- **Data section**:

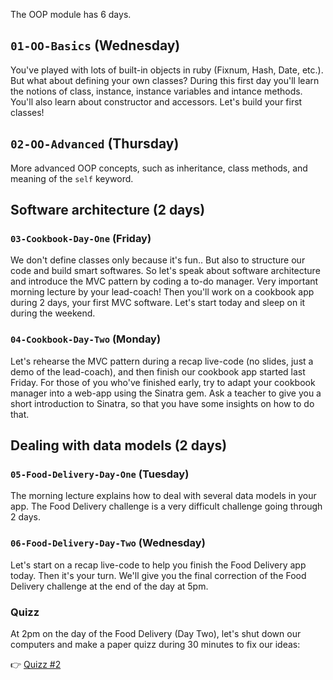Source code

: The OOP module has 6 days.

## `01-OO-Basics` (Wednesday)

You've played with lots of built-in objects in ruby (Fixnum, Hash, Date, etc.). But what about defining your own classes? During this first day you'll learn the notions of class, instance, instance variables and intance methods. You'll also learn about constructor and accessors. Let's build your first classes!

## `02-OO-Advanced` (Thursday)

More advanced OOP concepts, such as inheritance, class methods, and meaning
of the `self` keyword.

## Software architecture (2 days)

### `03-Cookbook-Day-One` (Friday)

We don't define classes only because it's fun.. But also to structure our code and build smart softwares. So let's speak about software architecture and introduce the MVC pattern by coding a to-do manager. Very important morning lecture by your lead-coach! Then you'll work on a cookbook app during 2 days, your first MVC software. Let's start today and sleep on it during the weekend.

### `04-Cookbook-Day-Two` (Monday)

Let's rehearse the MVC pattern during a recap live-code (no slides, just a demo of the lead-coach), and then finish our cookbook app started last Friday. For those of you who've finished early, try to adapt your cookbook manager into a web-app using the Sinatra gem. Ask a teacher to give you a short introduction to Sinatra, so that you have some insights on how to do that.

## Dealing with data models (2 days)

### `05-Food-Delivery-Day-One` (Tuesday)

The morning lecture explains how to deal with several data models in your app. The Food Delivery challenge is a very difficult challenge going through 2 days.

### `06-Food-Delivery-Day-Two` (Wednesday)

Let's start on a recap live-code to help you finish the Food Delivery app today. Then it's your turn. We'll give you the final correction of the Food Delivery challenge at the end of the day at 5pm.

### Quizz

At 2pm on the day of the Food Delivery (Day Two), let's shut down our computers and make a paper quizz during 30 minutes to fix our ideas:

👉 [Quizz #2](https://github.com/lewagon/quizzes/raw/master/pdf/quizz-2.en.pdf)

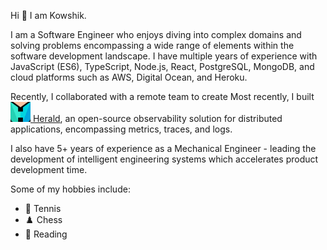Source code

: Hi 👋 I am Kowshik.

I am a Software Engineer who enjoys diving into complex domains and solving problems encompassing a wide range of elements within the software development landscape. I have multiple years of experience with JavaScript (ES6), TypeScript, Node.js, React, PostgreSQL, MongoDB, and cloud platforms such as AWS, Digital Ocean, and Heroku. 

Recently, I collaborated with a remote team to create Most recently, I built [![Herald](https://github.com/KowshikI87/KowshikI87/blob/main/herald_icon-32x32.png) Herald](https://herald-app.github.io/), an open-source observability solution for distributed applications, encompassing metrics, traces, and logs. 

I also have 5+ years of experience as a Mechanical Engineer - leading the development of intelligent engineering systems which accelerates product development time.

Some of my hobbies include:
- :tennis: Tennis
- :chess_pawn: Chess
- :book: Reading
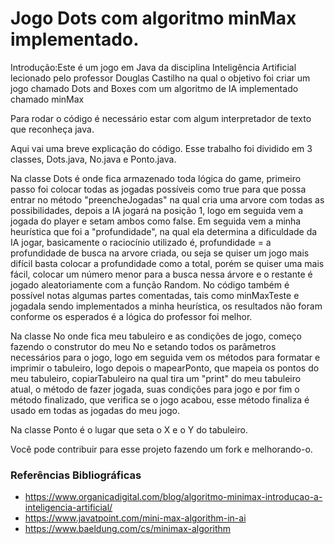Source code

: 
# Jogo Dots com algoritmo minMax implementado.


Introdução:Este é um jogo em Java da disciplina Inteligência Artificial lecionado pelo professor Douglas Castilho na qual o objetivo foi criar um jogo chamado Dots and Boxes com um algoritmo de IA implementado chamado minMax

Para rodar o código é necessário estar com algum interpretador de texto que reconheça java.

Aqui vai uma breve explicação do código.
Esse trabalho foi dividido em 3 classes, Dots.java, No.java e Ponto.java.

Na classe Dots é onde fica armazenado toda lógica do game, primeiro passo foi colocar todas as jogadas possíveis como true para que possa entrar no método "preencheJogadas" na qual cria uma arvore com todas as 
possibilidades, depois a IA jogará na posição 1, logo em seguida vem a jogada do player e setam ambos como false. Em seguida vem a minha heurística que foi a "profundidade", na qual ela determina a dificuldade da IA
jogar, basicamente o raciocínio utilizado é, profundidade = a profundidade de busca na arvore criada, ou seja se quiser um jogo mais difícil basta colocar a profundidade como a total, porém se quiser uma mais fácil, colocar um número
menor para a busca nessa árvore e o restante é jogado aleatoriamente com a função Random. No código também é possível notas algumas partes comentadas, tais como minMaxTeste e jogadaIa sendo implementados a minha heurística,
os resultados não foram conforme os esperados é a lógica do professor foi melhor.

Na classe No onde fica meu tabuleiro e as condições de jogo, começo fazendo o construtor do meu No e setando todos os parâmetros necessários para o jogo, logo em seguida vem os métodos para formatar e imprimir o tabuleiro, logo depois
o mapearPonto, que mapeia os pontos do meu tabuleiro, copiarTabuleiro na qual tira um "print" do meu tabuleiro atual, o método de fazer jogada, suas condições para jogo e por fim o método finalizado, que verifica se o jogo acabou,
esse método finaliza é usado em todas as jogadas do meu jogo.

Na classe Ponto é o lugar que seta o X e o Y do tabuleiro.

Você pode contribuir para esse projeto fazendo um fork e melhorando-o.

### Referências Bibliográficas 
- https://www.organicadigital.com/blog/algoritmo-minimax-introducao-a-inteligencia-artificial/ 
- https://www.javatpoint.com/mini-max-algorithm-in-ai
- https://www.baeldung.com/cs/minimax-algorithm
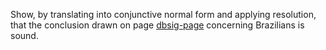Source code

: 

Show, by translating into conjunctive normal form and
applying resolution, that the conclusion drawn on page <a class="pageRef" id="pageref" title="" href="#">dbsig-page</a>
concerning Brazilians is sound.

- **Aim of the exercise**: Respond with only the number of lines in the data that include the string "onde".

- **Task result**: 2